The TD is well over 6 feet tall, I'd say 6'6", Beal really had to launch.


















Stay tuned...there's more!


----------



## GSDextrodinaire (Dec 15, 2002)

The "Pat Down"









Attack on handler


















When the TD tried to run with Beal, he wrapped his front paws around his leg and dropped his arse! Good boy!!









Demo Finished, time for photo ops!


















That's it for now


----------



## Amaruq (Aug 29, 2001)

Very nice pictures!!


----------



## Zisso (Mar 20, 2009)

I would say that is really something FANTASTIC to proud of!! Congratulations!! Love the long coats and very impressed with his work.
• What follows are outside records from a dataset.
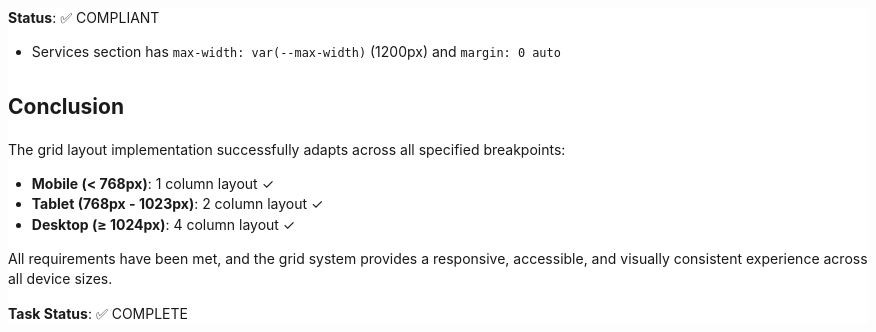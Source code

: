**Status**: ✅ COMPLIANT
- Services section has `max-width: var(--max-width)` (1200px) and `margin: 0 auto`

## Conclusion

The grid layout implementation successfully adapts across all specified breakpoints:
- **Mobile (< 768px)**: 1 column layout ✓
- **Tablet (768px - 1023px)**: 2 column layout ✓
- **Desktop (≥ 1024px)**: 4 column layout ✓

All requirements have been met, and the grid system provides a responsive, accessible, and visually consistent experience across all device sizes.

**Task Status**: ✅ COMPLETE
I had heard that the police would not use the LC's because of grooming issues, so very pleased to see this


----------



## girlll_face (Jun 9, 2009)

Wow, did you breed that dog, or is it a sib to your dog...? Either way, that's REALLY impressive!!! OHHH, it's your dog's son!! She should be a proud mama, and you, a proud granny!!! Hehe. It's amazing what they can do! So smart, too, do anything to apprehend. I wouldn't want to upset Beal, that's for sure. I'll make sure to not break the law now.







Haha.

I want a sticker like that, that says Bella, for my car. That'd be so cute.


----------



## girlll_face (Jun 9, 2009)

Also, I love the first pic in the second group down, the 8th from the top. You can see his little badge on his chest, like the professional that he is! Beautiful long coat, as well.


----------



## mjbgsd (Jun 29, 2004)

That is amazing good job Beal!


----------



## bmass01 (Apr 7, 2005)

What an absolutely BEAUTIFUL dog!!!! I too am impressed that they took him in the program. How proud you must be!


----------



## GSDextrodinaire (Dec 15, 2002)

Thank you everyone! We are very proud of Beal and his handler. 

I was not surprised that the dept got a coat. There are a lot of coats in LE. When they evaluated Beal at 6 months of age, I was more surprised that they wanted him and he hadn't had elbow and hips prelims yet. Over the years, I had been told that depts wouldn't have dogs that young, they wanted older green dogs who had the prelims or certs already done. Thankfully, Beal's are good.

I remember saying to the TD, "are you sure you want him? he's German show lines." To which he replied, "A good dog is a good dog, no matter the lines. Beal's a good dog."

Due to Beal's stable, friendly temperament, he will also be used for a lot of the PR events. I see a lot of pictures of Beal with school children in his future.


----------